COLUMBUS — A final decision on whether the state Department of Environmental Quality will issue a permit to build and operate two hog confinement facilities in northwest Butler County could come as early as this week.
DEQ technical staff is currently reviewing additional information the agency requested from Pillen Family Farms of Columbus, which has proposed the hog production sites east of Bellwood and southwest of Brandenburgh Lakes.
"We'll complete the review maybe by this week if we receive all the information we requested and make a decision (on the permit)," said Dennis Heitmann, supervisor of the agency's ag division.
However, Heitmann said there is no firm deadline for a decision.
The additional information sought by the DEQ was sparked by questions from agency staff and concerns raised by neighbors of the proposed production facilities during a recently completed public comment period.
Butler County officials have no zoning authority.
The additional information was directed at addressing the public concerns regarding the projects, Heitmann said.
Settje Agri-Services and Engineering of Raymond, the designer of both proposed sites, provided the DEQ with the additional information.
One project site, Hough Nursery, is located east of Bellwood. It would house up to 12,000 nursery swine less than 55 pounds.
Two other options for that site are to house up to 6,000 finishing swine greater than 55 pounds and up to 6,000 nursery swine in half of the building and up to 3,000 finishing swine in the other half.

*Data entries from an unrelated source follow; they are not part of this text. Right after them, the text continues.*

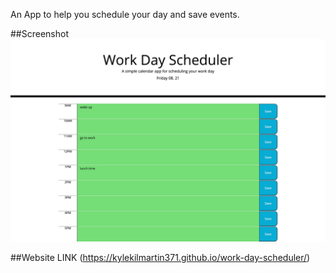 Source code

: An App to help you schedule your day and save events.

##Screenshot
![Screenshot](./work-day-scheduler.jpg)

##Website
LINK (https://kylekilmartin371.github.io/work-day-scheduler/)

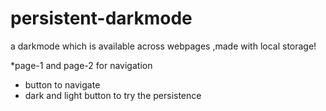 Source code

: # persistent-darkmode
a darkmode which is available across webpages ,made with local storage!


*page-1 and page-2 for navigation 
* button to navigate
* dark and light button to try the persistence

The second project is the Danbred Performance Research Center northwest of Bellwood. The main purpose of the project is boar research. The proposed research center would include a nursery, finishing building, holding/transfer building and office buildings.
The DEQ received letters of comment from dozens of people, most expressing fears about pollution of the water table and seasonal wetlands, manure application to fields and nuisance odor problems.
The information provided by Settje Agri-Services and Engineering included a more detailed history of wetlands in the area, more historical water depths for area water wells that prompted facility design changes and removal of mortality burial plans to be substituted by reliance solely on a rendering service at the sites.